* Task requirements
Give an exact copy of the data that follows, but none of its pictures.

(Stored data entries)
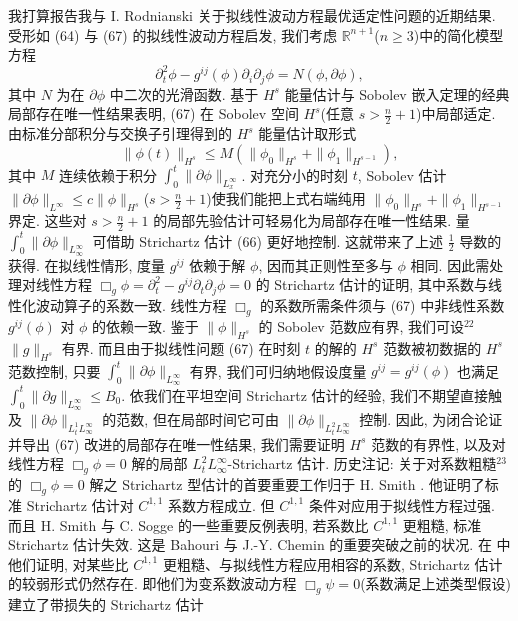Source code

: 我打算报告我与 I. Rodnianski \cite{klai42} 关于拟线性波动方程最优适定性问题的近期结果. 受形如 (64) 与 (67) 的拟线性波动方程启发, 我们考虑 $\mathbb{R}^{n+1}$($n \geq 3$)中的简化模型方程
\[
\partial_{t}^{2}\phi-g^{i j}(\phi)\partial_{i}\partial_{j}\phi=N(\phi,\partial\phi),
\]
其中 $N$ 为在 $\partial\phi$ 中二次的光滑函数. 基于 $H^{s}$ 能量估计与 Sobolev 嵌入定理的经典局部存在唯一性结果表明, (67) 在 Sobolev 空间 $H^{s}$(任意 $s > \frac{n}{2} + 1$)中局部适定. 由标准分部积分与交换子引理得到的 $H^{s}$ 能量估计取形式
\[
\|\phi(t)\|_{H^{s}}\leq M(\|\phi_{0}\|_{H^{s}}+\|\phi_{1}\|_{H^{s-1}}),
\]
其中 $M$ 连续依赖于积分 $\int_0^t \|\partial\phi\|_{L_x^\infty}$. 对充分小的时刻 $t$, Sobolev 估计 $\|\partial\phi\|_{L^\infty} \leq c\|\phi\|_{H^s}$($s > \frac{n}{2} + 1$)使我们能把上式右端纯用 $\|\phi_0\|_{H^s} + \|\phi_1\|_{H^{s-1}}$ 界定. 这些对 $s > \frac{n}{2} + 1$ 的局部先验估计可轻易化为局部存在唯一性结果.
量 $\int_0^t \|\partial\phi\|_{L_\infty^\infty}$ 可借助 Strichartz 估计 (66) 更好地控制. 这就带来了上述 $\frac{1}{2}$ 导数的获得.
在拟线性情形, 度量 $g^{ij}$ 依赖于解 $\phi$, 因而其正则性至多与 $\phi$ 相同. 因此需处理对线性方程 $\Box_g\phi = \partial_t^2 - g^{ij}\partial_t\partial_j\phi = 0$ 的 Strichartz 估计的证明, 其中系数与线性化波动算子的系数一致. 线性方程 $\Box_g$ 的系数所需条件须与 (67) 中非线性系数 $g^{ij}(\phi)$ 对 $\phi$ 的依赖一致. 鉴于 $\|\phi\|_{H^s}$ 的 Sobolev 范数应有界, 我们可设$^{22}$ $\|g\|_{H^s}$ 有界. 而且由于拟线性问题 (67) 在时刻 $t$ 的解的 $H^s$ 范数被初数据的 $H^s$ 范数控制, 只要 $\int_0^t\|\partial\phi\|_{L_\infty^\infty}$ 有界, 我们可归纳地假设度量 $g^{ij} = g^{ij}(\phi)$ 也满足 $\int_0^t\|\partial g\|_{L_\infty^\infty} \leq B_0$. 依我们在平坦空间 Strichartz 估计的经验, 我们不期望直接触及 $\|\partial\phi\|_{L_t^1L_\infty^\infty}$ 的范数, 但在局部时间它可由 $\|\partial\phi\|_{L_t^2L_\infty^\infty}$ 控制. 因此, 为闭合论证并导出 (67) 改进的局部存在唯一性结果, 我们需要证明 $H^s$ 范数的有界性, 以及对线性方程 $\Box_g\phi = 0$ 解的局部 $L_t^2L_\infty^\infty$-Strichartz 估计.
历史注记: 关于对系数粗糙$^{23}$ 的 $\Box_g \phi = 0$ 解之 Strichartz 型估计的首要重要工作归于 H. Smith \cite{klai60}. 他证明了标准 Strichartz 估计对 $C^{1,1}$ 系数方程成立. 但 $C^{1,1}$ 条件对应用于拟线性方程过强. 而且 H. Smith 与 C. Sogge \cite{klai61} 的一些重要反例表明, 若系数比 $C^{1,1}$ 更粗糙, 标准 Strichartz 估计失效.
这是 Bahouri 与 J.-Y. Chemin 的重要突破之前的状况. 在 \cite{klai1} 中他们证明, 对某些比 $C^{1,1}$ 更粗糙、与拟线性方程应用相容的系数, Strichartz 估计的较弱形式仍然存在. 即他们为变系数波动方程 $\Box_g \psi = 0$(系数满足上述类型假设)建立了带损失的 Strichartz 估计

* Task output
Source code

: 我打算报告我与 I. Rodnianski \cite{klai42} 关于拟线性波动方程最优适定性问题的近期结果. 受形如 (64) 与 (67) 的拟线性波动方程启发, 我们考虑 $\mathbb{R}^{n+1}$($n \geq 3$)中的简化模型方程
\[
\partial_{t}^{2}\phi-g^{i j}(\phi)\partial_{i}\partial_{j}\phi=N(\phi,\partial\phi),
\]
其中 $N$ 为在 $\partial\phi$ 中二次的光滑函数. 基于 $H^{s}$ 能量估计与 Sobolev 嵌入定理的经典局部存在唯一性结果表明, (67) 在 Sobolev 空间 $H^{s}$(任意 $s > \frac{n}{2} + 1$)中局部适定. 由标准分部积分与交换子引理得到的 $H^{s}$ 能量估计取形式
\[
\|\phi(t)\|_{H^{s}}\leq M(\|\phi_{0}\|_{H^{s}}+\|\phi_{1}\|_{H^{s-1}}),
\]
其中 $M$ 连续依赖于积分 $\int_0^t \|\partial\phi\|_{L_x^\infty}$. 对充分小的时刻 $t$, Sobolev 估计 $\|\partial\phi\|_{L^\infty} \leq c\|\phi\|_{H^s}$($s > \frac{n}{2} + 1$)使我们能把上式右端纯用 $\|\phi_0\|_{H^s} + \|\phi_1\|_{H^{s-1}}$ 界定. 这些对 $s > \frac{n}{2} + 1$ 的局部先验估计可轻易化为局部存在唯一性结果.
量 $\int_0^t \|\partial\phi\|_{L_\infty^\infty}$ 可借助 Strichartz 估计 (66) 更好地控制. 这就带来了上述 $\frac{1}{2}$ 导数的获得.
在拟线性情形, 度量 $g^{ij}$ 依赖于解 $\phi$, 因而其正则性至多与 $\phi$ 相同. 因此需处理对线性方程 $\Box_g\phi = \partial_t^2 - g^{ij}\partial_t\partial_j\phi = 0$ 的 Strichartz 估计的证明, 其中系数与线性化波动算子的系数一致. 线性方程 $\Box_g$ 的系数所需条件须与 (67) 中非线性系数 $g^{ij}(\phi)$ 对 $\phi$ 的依赖一致. 鉴于 $\|\phi\|_{H^s}$ 的 Sobolev 范数应有界, 我们可设$^{22}$ $\|g\|_{H^s}$ 有界. 而且由于拟线性问题 (67) 在时刻 $t$ 的解的 $H^s$ 范数被初数据的 $H^s$ 范数控制, 只要 $\int_0^t\|\partial\phi\|_{L_\infty^\infty}$ 有界, 我们可归纳地假设度量 $g^{ij} = g^{ij}(\phi)$ 也满足 $\int_0^t\|\partial g\|_{L_\infty^\infty} \leq B_0$. 依我们在平坦空间 Strichartz 估计的经验, 我们不期望直接触及 $\|\partial\phi\|_{L_t^1L_\infty^\infty}$ 的范数, 但在局部时间它可由 $\|\partial\phi\|_{L_t^2L_\infty^\infty}$ 控制. 因此, 为闭合论证并导出 (67) 改进的局部存在唯一性结果, 我们需要证明 $H^s$ 范数的有界性, 以及对线性方程 $\Box_g\phi = 0$ 解的局部 $L_t^2L_\infty^\infty$-Strichartz 估计.
历史注记: 关于对系数粗糙$^{23}$ 的 $\Box_g \phi = 0$ 解之 Strichartz 型估计的首要重要工作归于 H. Smith \cite{klai60}. 他证明了标准 Strichartz 估计对 $C^{1,1}$ 系数方程成立. 但 $C^{1,1}$ 条件对应用于拟线性方程过强. 而且 H. Smith 与 C. Sogge \cite{klai61} 的一些重要反例表明, 若系数比 $C^{1,1}$ 更粗糙, 标准 Strichartz 估计失效.
这是 Bahouri 与 J.-Y. Chemin 的重要突破之前的状况. 在 \cite{klai1} 中他们证明, 对某些比 $C^{1,1}$ 更粗糙、与拟线性方程应用相容的系数, Strichartz 估计的较弱形式仍然存在. 即他们为变系数波动方程 $\Box_g \psi = 0$(系数满足上述类型假设)建立了带损失的 Strichartz 估计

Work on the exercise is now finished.